The Solomon R. Guggenheim Museum, designed by Frank Lloyd Wright, is home to one of the world's finest collections of modern and contemporary artwork. The Wright building, the youngest to be designated a New York City landmark, is itself one of the greatest works of the Guggenheim Collection.
Solomon R. Guggenheim commissioned Wright to design a unique building to house his collection of avant-garde art in 1943. During the subsequent years of planning and design, Wright applied his vision of fluidic and organic architecture to the museum. Construction began in 1957 and was completed in 1959, six months after Wright's death.
After a two-year restoration and expansion project by Gwathmey Siegel & Associates Architects, the Guggenheim Museum reopened on June 28, 1992. Revealing more of Wright's vision, several graceful spaces, such as the small rotunda, are now open to the public for the first time.
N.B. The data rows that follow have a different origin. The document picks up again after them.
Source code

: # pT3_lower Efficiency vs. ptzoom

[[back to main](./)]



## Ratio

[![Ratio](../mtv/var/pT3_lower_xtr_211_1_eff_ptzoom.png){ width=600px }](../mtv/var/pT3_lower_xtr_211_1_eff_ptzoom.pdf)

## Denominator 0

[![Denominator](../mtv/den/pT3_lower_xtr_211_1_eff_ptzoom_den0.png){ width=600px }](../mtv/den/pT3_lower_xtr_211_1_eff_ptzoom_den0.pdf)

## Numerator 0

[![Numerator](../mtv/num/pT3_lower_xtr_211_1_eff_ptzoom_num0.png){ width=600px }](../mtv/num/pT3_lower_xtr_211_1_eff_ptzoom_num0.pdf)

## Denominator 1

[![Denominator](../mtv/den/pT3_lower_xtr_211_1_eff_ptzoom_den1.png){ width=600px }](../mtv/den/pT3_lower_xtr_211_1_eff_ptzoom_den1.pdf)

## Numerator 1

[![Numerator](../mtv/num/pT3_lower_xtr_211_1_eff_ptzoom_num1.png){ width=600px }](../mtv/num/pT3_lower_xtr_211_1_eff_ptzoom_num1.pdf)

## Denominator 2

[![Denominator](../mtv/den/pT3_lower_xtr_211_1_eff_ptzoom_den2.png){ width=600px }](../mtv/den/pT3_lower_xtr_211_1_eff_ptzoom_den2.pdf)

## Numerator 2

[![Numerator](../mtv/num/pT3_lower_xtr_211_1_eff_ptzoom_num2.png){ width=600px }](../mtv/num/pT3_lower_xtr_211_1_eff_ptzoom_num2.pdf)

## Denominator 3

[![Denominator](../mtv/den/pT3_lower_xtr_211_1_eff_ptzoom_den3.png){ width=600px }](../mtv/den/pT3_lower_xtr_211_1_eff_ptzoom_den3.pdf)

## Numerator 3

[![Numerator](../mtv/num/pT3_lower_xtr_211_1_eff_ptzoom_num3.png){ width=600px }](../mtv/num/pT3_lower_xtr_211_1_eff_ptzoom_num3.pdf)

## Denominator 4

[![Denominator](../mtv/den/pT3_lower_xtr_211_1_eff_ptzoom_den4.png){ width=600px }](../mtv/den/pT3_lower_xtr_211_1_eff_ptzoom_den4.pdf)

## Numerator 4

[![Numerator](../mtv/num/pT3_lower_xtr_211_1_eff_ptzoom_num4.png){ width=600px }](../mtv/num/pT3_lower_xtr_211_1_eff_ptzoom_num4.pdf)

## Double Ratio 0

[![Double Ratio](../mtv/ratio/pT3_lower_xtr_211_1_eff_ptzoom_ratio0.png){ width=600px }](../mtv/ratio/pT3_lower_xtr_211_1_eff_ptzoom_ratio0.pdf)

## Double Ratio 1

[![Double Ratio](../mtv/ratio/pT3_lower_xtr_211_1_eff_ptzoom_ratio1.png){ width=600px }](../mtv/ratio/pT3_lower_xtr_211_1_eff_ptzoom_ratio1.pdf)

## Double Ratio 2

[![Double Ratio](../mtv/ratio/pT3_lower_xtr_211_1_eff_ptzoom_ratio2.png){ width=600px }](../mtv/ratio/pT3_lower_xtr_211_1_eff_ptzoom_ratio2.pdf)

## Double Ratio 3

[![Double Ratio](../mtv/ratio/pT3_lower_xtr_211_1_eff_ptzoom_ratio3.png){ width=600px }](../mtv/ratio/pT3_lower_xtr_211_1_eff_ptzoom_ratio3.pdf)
A ten-story tower designed by Gwathmey Siegel and based on Wright's original schemes for an annex also made its debut. Adjacent to the Wright building and connected to its ramps and outdoor sculpture terrace, the tower features four spacious galleries that offer the museum greater flexibility for the display of its collection and of large-scale contemporary art.
The Guggenheim Museum has one of the world's largest collections of Kandinsky, as well as major holdings of works by Brancusi, Calder, Chagall, Delaunay, Klee, Miro, Picasso, and many other artists of this century. The collection was founded during the late 1920s by Solomon R. Guggenheim with the assistance of his art adviser, Hilla Rebay.
Inspired by Rebay's commitment to abstract painting, Guggenheim began collecting in Europe and America. In 1937 he set up the Solomon R. Guggenheim Foundation with the specific purpose of creating a museum. Originally called the Museum of Nonobjective Painting, the new institution was housed in a former automobile showroom on East 54th Street. It was renamed for its founder in 1952, and opened to the public at its present location in 1959.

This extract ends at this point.